▶ [What the task requires]:
Within these entries, which lines include the string "blue"? Copy each one.

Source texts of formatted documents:
- - - - -

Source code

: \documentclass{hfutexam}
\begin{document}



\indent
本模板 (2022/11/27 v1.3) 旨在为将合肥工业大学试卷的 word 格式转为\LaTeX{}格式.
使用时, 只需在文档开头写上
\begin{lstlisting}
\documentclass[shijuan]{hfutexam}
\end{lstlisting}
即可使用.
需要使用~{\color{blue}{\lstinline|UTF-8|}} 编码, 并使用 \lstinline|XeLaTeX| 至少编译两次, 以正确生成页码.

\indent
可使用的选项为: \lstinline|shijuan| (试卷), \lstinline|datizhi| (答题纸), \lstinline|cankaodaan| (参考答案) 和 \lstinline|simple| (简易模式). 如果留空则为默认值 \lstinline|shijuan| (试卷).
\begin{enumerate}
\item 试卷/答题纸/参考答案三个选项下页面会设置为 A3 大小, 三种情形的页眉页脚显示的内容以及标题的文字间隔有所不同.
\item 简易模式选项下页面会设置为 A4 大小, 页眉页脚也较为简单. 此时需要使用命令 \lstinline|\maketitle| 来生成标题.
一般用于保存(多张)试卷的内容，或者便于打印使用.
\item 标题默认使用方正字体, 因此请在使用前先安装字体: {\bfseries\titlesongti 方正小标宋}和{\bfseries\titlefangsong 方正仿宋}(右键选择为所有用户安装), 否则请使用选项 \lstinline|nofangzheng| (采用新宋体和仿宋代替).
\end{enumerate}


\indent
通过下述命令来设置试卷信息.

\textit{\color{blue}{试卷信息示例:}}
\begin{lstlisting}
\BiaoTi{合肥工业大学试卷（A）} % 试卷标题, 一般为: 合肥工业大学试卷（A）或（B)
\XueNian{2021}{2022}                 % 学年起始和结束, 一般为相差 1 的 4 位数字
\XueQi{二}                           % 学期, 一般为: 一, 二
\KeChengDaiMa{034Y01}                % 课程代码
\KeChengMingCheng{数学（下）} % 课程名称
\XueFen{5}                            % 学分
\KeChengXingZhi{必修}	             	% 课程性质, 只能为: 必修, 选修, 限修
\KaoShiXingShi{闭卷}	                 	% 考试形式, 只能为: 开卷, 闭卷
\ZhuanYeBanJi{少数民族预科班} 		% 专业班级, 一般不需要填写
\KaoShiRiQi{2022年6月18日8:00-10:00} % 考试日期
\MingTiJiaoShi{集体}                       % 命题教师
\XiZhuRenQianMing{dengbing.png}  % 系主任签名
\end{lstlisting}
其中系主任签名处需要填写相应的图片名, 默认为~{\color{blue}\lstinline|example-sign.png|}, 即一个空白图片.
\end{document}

- - - - -

▶ [Solution below]:
需要使用~{\color{blue}{\lstinline|UTF-8|}} 编码, 并使用 \lstinline|XeLaTeX| 至少编译两次, 以正确生成页码.
\textit{\color{blue}{试卷信息示例:}}
其中系主任签名处需要填写相应的图片名, 默认为~{\color{blue}\lstinline|example-sign.png|}, 即一个空白图片.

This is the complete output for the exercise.